The new study correctly hypothesised that exposure may (1) increase symptoms; (2) deteriorate cognitive skills requiring prolonged attention, memory, and psychomotor skills; and (3) reduce motor speed, but did not hypothesise that effects were selective, leaving language and retrograde memory intact. Suggested hold tests were not used that estimate premorbid intelligence and can be readily measured by tests similar to the WRAT or Vocabulary. Perhaps because of constraints on a 20 minute assessment, the study focused on memory (with good redundancy in measures of attention) but omitted assessments of affect and manual dexterity. Note that dental studies^4–8 have found associations between mood and urinary concentrations below 30 μg/l to as low as 4 μg/l with partial correlations as high as 0.50. Mood is also strongly associated with Hg body burden.

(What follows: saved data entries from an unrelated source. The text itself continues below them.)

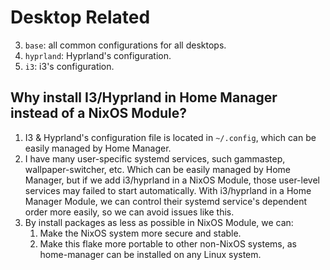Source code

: # Desktop Related

3. `base`: all common configurations for all desktops.
4. `hyprland`: Hyprland's configuration.
5. `i3`: i3's configuration.

## Why install I3/Hyprland in Home Manager instead of a NixOS Module?

1. I3 & Hyprland's configuration file is located in `~/.config`, which can be easily managed by Home
   Manager.
2. I have many user-specific systemd services, such gammastep, wallpaper-switcher, etc. Which can be
   easily managed by Home Manager, but if we add i3/hyprland in a NixOS Module, those user-level
   services may failed to start automatically. With i3/hyprland in a Home Manager Module, we can
   control their systemd service's dependent order more easily, so we can avoid issues like this.
3. By install packages as less as possible in NixOS Module, we can:
   1. Make the NixOS system more secure and stable.
   2. Make this flake more portable to other non-NixOS systems, as home-manager can be installed on
      any Linux system.
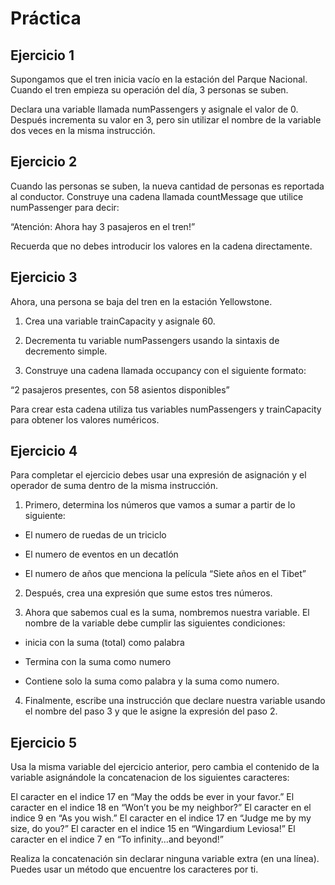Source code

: Práctica
====

Ejercicio 1
----
Supongamos que el tren inicia vacío en la estación del Parque Nacional. Cuando el tren empieza su operación del día, 3 personas se suben.

Declara una variable llamada numPassengers y asignale el valor de 0. Después incrementa su valor en 3, pero sin utilizar el nombre de la variable dos veces en la misma instrucción.

Ejercicio 2
----
Cuando las personas se suben, la nueva cantidad de personas es reportada al conductor. Construye una cadena llamada countMessage que utilice numPassenger para decir:

“Atención: Ahora hay 3 pasajeros en el tren!”


Recuerda que no debes introducir los valores en la cadena directamente.

Ejercicio 3
----
Ahora, una persona se baja del tren en la estación Yellowstone.

1. Crea una variable trainCapacity y asignale 60.

2. Decrementa tu variable numPassengers usando la sintaxis de decremento simple.

3. Construye una cadena llamada occupancy con el siguiente formato:

“2 pasajeros presentes, con 58 asientos disponibles”


Para crear esta cadena utiliza tus variables numPassengers y trainCapacity para obtener los valores numéricos.

Ejercicio 4
----
Para completar el ejercicio debes usar una expresión de asignación y el operador de suma dentro de la misma instrucción.

1. Primero, determina los números que vamos a sumar a partir de lo siguiente:

- El numero de ruedas de un triciclo

- El numero de eventos en un decatlón

- El numero de años que menciona la película “Siete años en el Tibet”


2. Después, crea una expresión que sume estos tres números.


3. Ahora que sabemos cual es la suma, nombremos nuestra variable. El nombre de la variable debe cumplir las siguientes condiciones:

- inicia con la suma (total) como palabra

- Termina con la suma como numero

- Contiene solo la suma como palabra y la suma como numero.


4. Finalmente, escribe una instrucción que declare nuestra variable usando el nombre del paso 3 y que le asigne la expresión del paso 2.

Ejercicio 5
----
Usa la misma variable del ejercicio anterior, pero cambia el contenido de la variable asignándole la concatenacion de los siguientes caracteres:

El caracter en el indice 17 en “May the odds be ever in your favor.”
El caracter en el indice 18 en “Won’t you be my neighbor?”
El caracter en el indice 9 en “As you wish.”
El caracter en el indice 17 en “Judge me by my size, do you?”
El caracter en el indice 15 en “Wingardium Leviosa!”
El caracter en el indice 7 en “To infinity…and beyond!”


Realiza la concatenación sin declarar ninguna variable extra (en una línea). Puedes usar un método que encuentre los caracteres por ti.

Further, deficits in hand steadiness⁹ (known to be correlated with tremor), finger tapping, and manual dexterity have even been reported at <4 μg/l, comparable to exposures among the general population in the absence of slowed reaction time.

With respect to cognitive function, there is little debate regarding the potential for toxicity from high dose exposures to Hg^o consistent with urinary Hg concentrations exceeding 50 μg/l, but there is no consensus with respect to a lower threshold level of adverse effects. Exposures about 100 μg/l may result in mild but consistent cognitive deficits using tests of (1) short term memory (digit span, digit scanning, and visual memory); (2) verbal concept formation (WAIS similarities); and (3) visual–spatial function (block design, digit symbol, and the Raven Progressive Matrices test). Deficits in digit span and the WAIS Similarity test have also been detected in workers exposed to 30–50 μg/l. However, determination of a lower threshold is complicated by mixed results among chloralkali worker studies^10–12 at exposures of 0.025–0.076 mg/m³ (10–19.9 μg/l in blood). In one study, symptoms, mood, and tremor were impaired among workers exposed for 14 years, but memory and psychomotor function were unaffected.¹⁰ In contrast, two studies found that subjective reports of fatigue, poor memory, and confusion were increased among workers exposed for 7¹¹ and 13.5¹² years, but tremor, coordination, and reaction time remained unaffected.

“A more uniform dental population needs to be evaluated”

As in the new study, these conflicts are best addressed by evaluating a more uniform dental population because they are homogeneous with respect to factors that alter performance—that is, uniform education and training, high academic achievement and motivation to succeed, excellent motor function skills, and similar socioeconomic status. However, the option to enhance detection of subtle CNS effects by using unexposed dentists as negative controls was not pursued by these investigators. This choice may partially explain differences in psychomotor performance (unrelated to mercury exposure) that distinguish dentists from the external control group of academics. The two groups were not comparable either demographically or on performance of psychomotor skills. Given this knowledge, it is unclear why the interaction between age, gender, and duration of employment (from as low as 6 months to more than 20 years) was excluded from the regression analyses. Another factor contributing to negative results may have been the proportion of volunteers (28%) among dentists that might introduce bias into the study. Behavioural scores are susceptible to motivation to perform well that may differ between volunteers and randomly selected dentists. Inclusion of these subjects in the regression could explain resultant negative findings in the internal analyses among dentists. Lastly, the inclusion of 7% of dentists with kidney disorders is troublesome because the insult may alter urinary Hg concentrations, which in turn affects the shape of the exposure–effect curve.

Alternatively, the lack of Hg related deficits may well be attributable to the very low levels of exposure which challenge these and future researchers to pay very careful attention to the selection of subjects, choice of behavioural tests, sources of exposure, and more vigilant control for potential confounding not only from age and gender, but also vocabulary, alcohol consumption, use of medications, kidney function, and other neurotoxic exposures.